[Rendered images with source text]
══════════

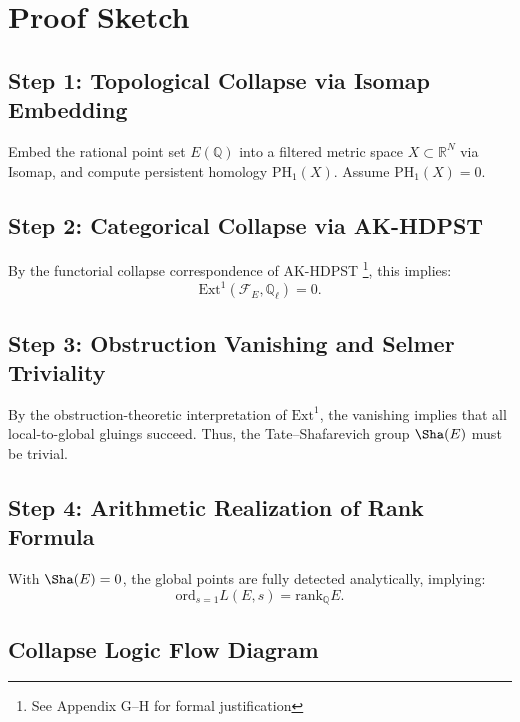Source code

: \documentclass[11pt]{article}
\theoremstyle{definition}
\begin{document}
\section{Proof Sketch}

\subsection{Step 1: Topological Collapse via Isomap Embedding}
Embed the rational point set \( E(\mathbb{Q}) \) into a filtered metric space \( X \subset \mathbb{R}^N \) via Isomap, and compute persistent homology \( \mathrm{PH}_1(X) \).  
Assume \( \mathrm{PH}_1(X) = 0 \).

\subsection{Step 2: Categorical Collapse via AK-HDPST}
By the functorial collapse correspondence of AK-HDPST \footnote{See Appendix G--H for formal justification}, this implies:
\[
\mathrm{Ext}^1(\mathcal{F}_E, \mathbb{Q}_\ell) = 0.
\]

\subsection{Step 3: Obstruction Vanishing and Selmer Triviality}
By the obstruction-theoretic interpretation of \( \mathrm{Ext}^1 \), the vanishing implies that all local-to-global gluings succeed.  
Thus, the Tate--Shafarevich group \( \Sha(E) \) must be trivial.

\subsection{Step 4: Arithmetic Realization of Rank Formula}
With \( \Sha(E) = 0 \), the global points are fully detected analytically, implying:
\[
\mathrm{ord}_{s=1}L(E,s) = \mathrm{rank}_\mathbb{Q}E.
\]

\subsection{Collapse Logic Flow Diagram}
\begin{center}
\end{center}
\end{document}

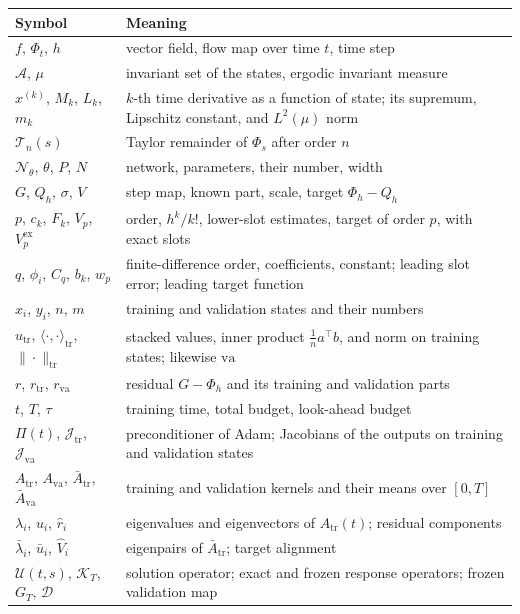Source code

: \documentclass[11pt]{article}
\theoremstyle{definition}
\theoremstyle{remark}
\newcommand{\Aset}{\mathcal{A}}
\newcommand{\Net}{\mathcal{N}_\theta}
\newcommand{\ex}{\mathrm{ex}}
\newcommand{\tr}{\mathrm{tr}}
\newcommand{\va}{\mathrm{va}}
\newcommand{\Dmap}{\mathcal{D}}
\newcommand{\Kmap}{\mathcal{K}}
\newcommand{\Prop}{\mathcal{U}}
\newcommand{\Jac}{\mathcal{J}}
\newcommand{\Rem}{\mathcal{T}}
\begin{document}
\begin{table}[htbp]
\centering
\small
\begin{tabular}{@{}p{}p{}@{}}
\toprule
Symbol & Meaning \\
\midrule
$f$, $\Phi_t$, $h$ & vector field, flow map over time $t$, time step \\
$\Aset$, $\mu$ & invariant set of the states, ergodic invariant measure \\
$x^{(k)}$, $M_k$, $L_k$, $m_k$ & $k$-th time derivative as a function of state; its supremum, Lipschitz constant, and $L^2(\mu)$ norm \\
$\Rem_n(s)$ & Taylor remainder of $\Phi_s$ after order $n$ \\
$\Net$, $\theta$, $P$, $N$ & network, parameters, their number, width \\
$G$, $Q_h$, $\sigma$, $V$ & step map, known part, scale, target $\Phi_h - Q_h$ \\
$p$, $c_k$, $F_k$, $V_p$, $V_p^\ex$ & order, $h^k/k!$, lower-slot estimates, target of order $p$, with exact slots \\
$q$, $\phi_i$, $C_q$, $b_k$, $w_p$ & finite-difference order, coefficients, constant; leading slot error; leading target function \\
$x_i$, $y_i$, $n$, $m$ & training and validation states and their numbers \\
$u_\tr$, $\langle\cdot,\cdot\rangle_\tr$, $\|\cdot\|_\tr$ & stacked values, inner product $\tfrac1n a^\top b$, and norm on training states; likewise $\va$ \\
$r$, $r_\tr$, $r_\va$ & residual $G - \Phi_h$ and its training and validation parts \\
$t$, $T$, $\tau$ & training time, total budget, look-ahead budget \\
$\Pi(t)$, $\Jac_\tr$, $\Jac_\va$ & preconditioner of Adam; Jacobians of the outputs on training and validation states \\
$A_\tr$, $A_\va$, $\bar A_\tr$, $\bar A_\va$ & training and validation kernels and their means over $[0,T]$ \\
$\lambda_i$, $u_i$, $\hat r_i$ & eigenvalues and eigenvectors of $A_\tr(t)$; residual components \\
$\bar\lambda_i$, $\bar u_i$, $\hat V_i$ & eigenpairs of $\bar A_\tr$; target alignment \\
$\Prop(t,s)$, $\Kmap_T$, $G_T$, $\Dmap$ & solution operator; exact and frozen response operators; frozen validation map \\

\end{tabular}
\end{table}
\end{document}

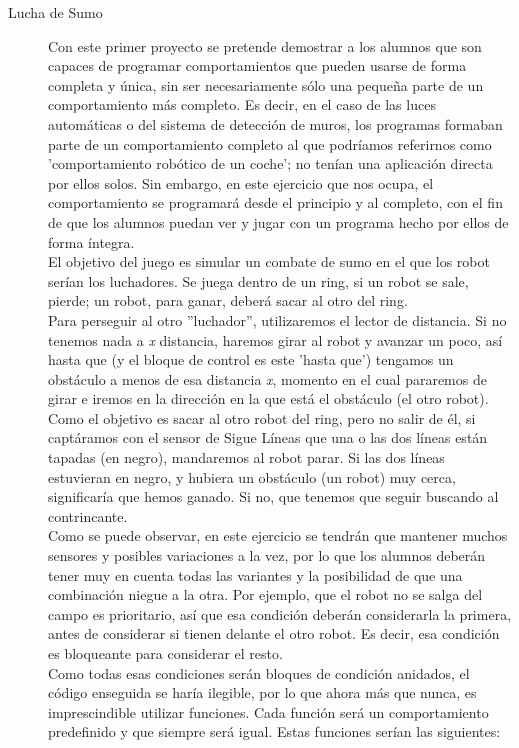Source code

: \begin{description}
	\item[Lucha de Sumo]\label{ej:sumo}
	Con este primer proyecto se pretende demostrar a los alumnos que son capaces de programar comportamientos que pueden usarse de forma completa y única, sin ser necesariamente sólo una pequeña parte de un comportamiento más completo. Es decir, en el caso de las luces automáticas o del sistema de detección de muros, los programas formaban parte de un comportamiento completo al que podríamos referirnos como \break 'comportamiento robótico de un coche'; no tenían una aplicación directa por ellos solos. Sin embargo, en este ejercicio que nos ocupa, el comportamiento se programará desde el principio y al completo, con el fin de que los alumnos puedan ver y jugar con un programa hecho por ellos de forma íntegra. \\
	El objetivo del juego es simular un combate de sumo en el que los robot serían los luchadores. Se juega dentro de un ring, si un robot se sale, pierde; un robot, para ganar, deberá sacar al otro del ring. \\
	Para perseguir al otro ''luchador'', utilizaremos el lector de distancia. Si no tenemos nada a \textit{x} distancia, haremos girar al robot y avanzar un poco, así hasta que (y el bloque de control es este 'hasta que') tengamos un obstáculo a menos de esa distancia \textit{x}, momento en el cual pararemos de girar e iremos en la dirección en la que está el obstáculo (el otro robot). Como el objetivo es sacar al otro robot del ring, pero no salir de él, si captáramos con el sensor de Sigue Líneas que una o las dos líneas están tapadas (en negro), mandaremos al robot parar. Si las dos líneas estuvieran en negro, y hubiera un obstáculo (un robot) muy cerca, significaría que hemos ganado. Si no, que tenemos que seguir buscando al contrincante.\\	
	Como se puede observar, en este ejercicio se tendrán que mantener muchos sensores y posibles variaciones a la vez, por lo que los alumnos deberán tener muy en cuenta todas las variantes y la posibilidad de que una combinación niegue a la otra. Por ejemplo, que el robot no se salga del campo es prioritario, así que esa condición deberán considerarla la primera, antes de considerar si tienen delante el otro robot. Es decir, esa condición es bloqueante para considerar el resto.\\
	Como todas esas condiciones serán bloques de condición anidados, el código enseguida se haría ilegible, por lo que ahora más que nunca, es imprescindible utilizar funciones. Cada función será un comportamiento predefinido y que siempre será igual. Estas funciones serían las siguientes:

\end{description}
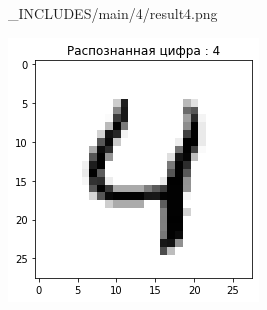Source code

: \begin{figure}[!htp]
\begin{minipage}[h]{0.19\linewidth}
        {_INCLUDES/main/4/result4.png}
    \end{minipage}
    \hfill
    \begin{minipage}[h]{0.19\linewidth}
        \centering
        \includegraphics[width=\linewidth]
        {_INCLUDES/main/4/result5.png}
    \end{minipage}



\end{figure}
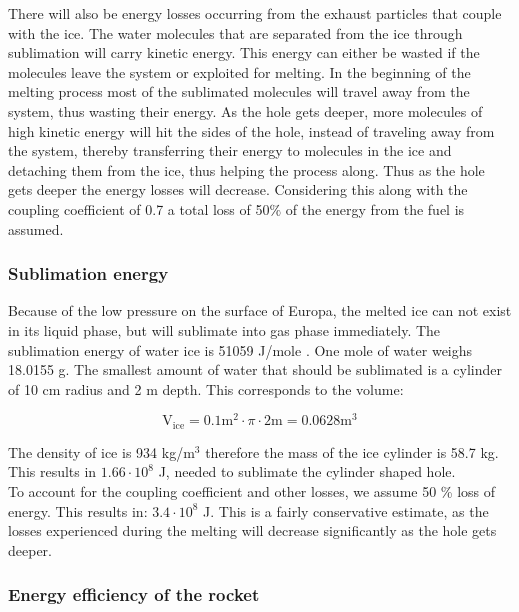 There will also be energy losses occurring from the exhaust particles that couple with the ice. The water molecules that are separated from the ice through sublimation will carry kinetic energy. This energy can either be wasted if the molecules leave the system or exploited for melting. In the beginning of the melting process most of the sublimated molecules will travel away from the system, thus wasting their energy. As the hole gets deeper, more molecules of high kinetic energy will hit the sides of the hole, instead of traveling away from the system, thereby transferring their energy to molecules in the ice and detaching them from the ice, thus helping the process along. Thus as the hole gets deeper the energy losses will decrease. Considering this along with the coupling coefficient of 0.7 a total loss of 50$\%$ of the energy from the fuel is assumed. 


\subsubsection{Sublimation energy}

Because of the low pressure on the surface of Europa, the melted ice can not exist in its liquid phase, but will sublimate into gas phase immediately. The sublimation energy of water ice is 51059 J/mole \cite{water_prop}. One mole of water weighs 18.0155 g. The smallest amount of water that should be sublimated is a cylinder of 10 cm radius and 2 m depth. This corresponds to the volume:

\begin{equation}
\mathrm{V_{ice}}=0.1 \mathrm{m}^2 \cdot \pi \cdot 2 \mathrm{m} = 0.0628 \mathrm{m}^3
\end{equation}

The density of ice is 934 kg/m$^3$ therefore the mass of the ice cylinder is 58.7 kg. This results in $1.66\cdot 10^8$ J, needed to sublimate the cylinder shaped hole. \\

To account for the coupling coefficient and other losses, we assume 50 \% loss of energy. This results in: $3.4 \cdot 10^8$ J. This is a fairly conservative estimate, as the losses experienced during the melting will decrease significantly as the hole gets deeper. 




\subsubsection{Energy efficiency of the rocket}

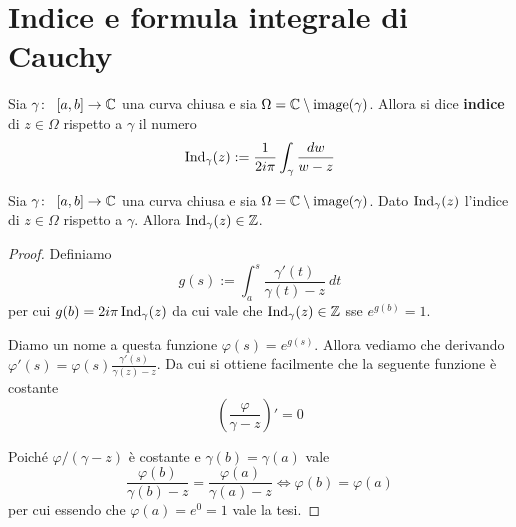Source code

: \section{Indice e formula integrale di Cauchy}

\begin{definition}
  \label{def:indice-in-z}
  Sia $\gamma \colon\ \left[ a,b \right] \rightarrow \mathbb{C}$ una curva chiusa e sia
  $\Omega = \mathbb{C} \setminus \operatorname{image}(\gamma)$. Allora si dice \textbf{indice} di
  $z \in \Omega$ rispetto a $\gamma$ il numero 
  \begin{equation*}
    \operatorname{Ind}_\gamma(z) := \frac{1}{2i\pi} \int_\gamma
    \frac{dw}{w-z}
  \end{equation*}
\end{definition}

\begin{lemma}
  Sia $\gamma \colon\ \left[ a,b \right] \rightarrow \mathbb{C}$ una curva chiusa e sia
  $\Omega = \mathbb{C} \setminus \operatorname{image}(\gamma)$. Dato $\operatorname{Ind}_\gamma(z)$
  l'indice di $z \in \Omega$ rispetto a $\gamma$. Allora
  $\operatorname{Ind}_\gamma(z) \in \mathbb{Z}$.
  \label{lem:index-is-natural-number}
\end{lemma}
\begin{proof}
  Definiamo 
  \begin{equation*}
    g(s) := \int^{s}_{a} \frac{\gamma'(t)}{\gamma(t) - z} \ dt
  \end{equation*}
  per cui $g(b) = 2i\pi\operatorname{Ind}_\gamma(z)$ da cui vale che
  $\operatorname{Ind}_\gamma(z) \in \mathbb{Z}$ sse $e^{g(b)} = 1$. 
  
  Diamo un nome a questa funzione $\varphi(s) = e^{g(s)}$. Allora vediamo
  che derivando $\varphi'(s) = \varphi(s) \frac{\gamma'(s)}{\gamma(z) - z}$.
  Da cui si ottiene facilmente che la seguente funzione è costante
  \begin{equation*}
    \left(\frac{\varphi}{\gamma - z}\right)' = 0
  \end{equation*}

  Poiché $\varphi/(\gamma - z)$ è costante e $\gamma(b) = \gamma(a)$ vale 
  \begin{equation*}
    \frac{\varphi(b)}{\gamma(b) - z} = \frac{\varphi(a)}{\gamma(a) - z}
    \Longleftrightarrow \varphi(b) = \varphi(a)
  \end{equation*}
  per cui essendo che $\varphi(a) = e^0 = 1$ vale la tesi.
\end{proof}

══════════

When the line with "likewise $\va$ \\" is reached in the data above, start copying there, and copy each line exactly until the line with "over $[0,T]$ \\" has been copied; copy nothing else.

$u_\tr$, $\langle\cdot,\cdot\rangle_\tr$, $\|\cdot\|_\tr$ & stacked values, inner product $\tfrac1n a^\top b$, and norm on training states; likewise $\va$ \\
$r$, $r_\tr$, $r_\va$ & residual $G - \Phi_h$ and its training and validation parts \\
$t$, $T$, $\tau$ & training time, total budget, look-ahead budget \\
$\Pi(t)$, $\Jac_\tr$, $\Jac_\va$ & preconditioner of Adam; Jacobians of the outputs on training and validation states \\
$A_\tr$, $A_\va$, $\bar A_\tr$, $\bar A_\va$ & training and validation kernels and their means over $[0,T]$ \\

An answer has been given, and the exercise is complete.